Extracted records:
---*---

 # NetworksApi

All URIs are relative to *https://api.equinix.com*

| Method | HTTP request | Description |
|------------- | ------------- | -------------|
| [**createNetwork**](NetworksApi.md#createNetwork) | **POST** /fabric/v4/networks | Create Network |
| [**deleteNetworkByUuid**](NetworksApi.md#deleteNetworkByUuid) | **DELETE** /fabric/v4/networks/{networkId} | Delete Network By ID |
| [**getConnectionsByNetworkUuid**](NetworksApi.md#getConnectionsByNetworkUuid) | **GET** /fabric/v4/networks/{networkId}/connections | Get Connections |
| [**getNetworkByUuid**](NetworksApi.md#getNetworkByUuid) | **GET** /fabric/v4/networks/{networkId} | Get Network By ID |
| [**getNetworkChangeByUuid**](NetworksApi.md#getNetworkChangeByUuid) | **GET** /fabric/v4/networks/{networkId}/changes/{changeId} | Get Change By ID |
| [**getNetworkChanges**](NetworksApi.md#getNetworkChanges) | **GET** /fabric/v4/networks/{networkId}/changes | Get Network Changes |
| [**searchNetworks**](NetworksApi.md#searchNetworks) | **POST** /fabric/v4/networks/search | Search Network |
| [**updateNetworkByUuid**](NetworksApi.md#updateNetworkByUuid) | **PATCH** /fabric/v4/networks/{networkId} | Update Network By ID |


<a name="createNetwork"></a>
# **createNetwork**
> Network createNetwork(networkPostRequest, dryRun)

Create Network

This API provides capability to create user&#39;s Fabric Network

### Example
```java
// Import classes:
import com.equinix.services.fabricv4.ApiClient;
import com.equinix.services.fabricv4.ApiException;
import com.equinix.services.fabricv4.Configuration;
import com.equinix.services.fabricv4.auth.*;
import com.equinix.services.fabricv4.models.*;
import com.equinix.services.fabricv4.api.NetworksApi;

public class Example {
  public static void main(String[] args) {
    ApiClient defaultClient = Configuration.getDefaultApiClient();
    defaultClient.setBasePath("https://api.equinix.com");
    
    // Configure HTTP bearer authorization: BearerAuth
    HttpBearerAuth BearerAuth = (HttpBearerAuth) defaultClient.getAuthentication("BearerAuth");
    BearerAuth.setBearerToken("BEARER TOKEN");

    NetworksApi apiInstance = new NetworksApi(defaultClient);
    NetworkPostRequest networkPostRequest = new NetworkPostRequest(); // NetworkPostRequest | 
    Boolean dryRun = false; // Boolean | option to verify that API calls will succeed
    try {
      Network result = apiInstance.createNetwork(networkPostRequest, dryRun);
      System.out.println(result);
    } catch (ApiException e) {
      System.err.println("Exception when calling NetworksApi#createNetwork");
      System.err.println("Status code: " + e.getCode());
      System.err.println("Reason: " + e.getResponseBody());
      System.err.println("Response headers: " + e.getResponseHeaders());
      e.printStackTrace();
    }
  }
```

---*---

**Problem**
A verbatim output of all the data above is needed.

**Output for this exercise**
 # NetworksApi

All URIs are relative to *https://api.equinix.com*

| Method | HTTP request | Description |
|------------- | ------------- | -------------|
| [**createNetwork**](NetworksApi.md#createNetwork) | **POST** /fabric/v4/networks | Create Network |
| [**deleteNetworkByUuid**](NetworksApi.md#deleteNetworkByUuid) | **DELETE** /fabric/v4/networks/{networkId} | Delete Network By ID |
| [**getConnectionsByNetworkUuid**](NetworksApi.md#getConnectionsByNetworkUuid) | **GET** /fabric/v4/networks/{networkId}/connections | Get Connections |
| [**getNetworkByUuid**](NetworksApi.md#getNetworkByUuid) | **GET** /fabric/v4/networks/{networkId} | Get Network By ID |
| [**getNetworkChangeByUuid**](NetworksApi.md#getNetworkChangeByUuid) | **GET** /fabric/v4/networks/{networkId}/changes/{changeId} | Get Change By ID |
| [**getNetworkChanges**](NetworksApi.md#getNetworkChanges) | **GET** /fabric/v4/networks/{networkId}/changes | Get Network Changes |
| [**searchNetworks**](NetworksApi.md#searchNetworks) | **POST** /fabric/v4/networks/search | Search Network |
| [**updateNetworkByUuid**](NetworksApi.md#updateNetworkByUuid) | **PATCH** /fabric/v4/networks/{networkId} | Update Network By ID |


<a name="createNetwork"></a>
# **createNetwork**
> Network createNetwork(networkPostRequest, dryRun)

Create Network

This API provides capability to create user&#39;s Fabric Network

### Example
```java
// Import classes:
import com.equinix.services.fabricv4.ApiClient;
import com.equinix.services.fabricv4.ApiException;
import com.equinix.services.fabricv4.Configuration;
import com.equinix.services.fabricv4.auth.*;
import com.equinix.services.fabricv4.models.*;
import com.equinix.services.fabricv4.api.NetworksApi;

public class Example {
  public static void main(String[] args) {
    ApiClient defaultClient = Configuration.getDefaultApiClient();
    defaultClient.setBasePath("https://api.equinix.com");
    
    // Configure HTTP bearer authorization: BearerAuth
    HttpBearerAuth BearerAuth = (HttpBearerAuth) defaultClient.getAuthentication("BearerAuth");
    BearerAuth.setBearerToken("BEARER TOKEN");

    NetworksApi apiInstance = new NetworksApi(defaultClient);
    NetworkPostRequest networkPostRequest = new NetworkPostRequest(); // NetworkPostRequest | 
    Boolean dryRun = false; // Boolean | option to verify that API calls will succeed
    try {
      Network result = apiInstance.createNetwork(networkPostRequest, dryRun);
      System.out.println(result);
    } catch (ApiException e) {
      System.err.println("Exception when calling NetworksApi#createNetwork");
      System.err.println("Status code: " + e.getCode());
      System.err.println("Reason: " + e.getResponseBody());
      System.err.println("Response headers: " + e.getResponseHeaders());
      e.printStackTrace();
    }
  }
```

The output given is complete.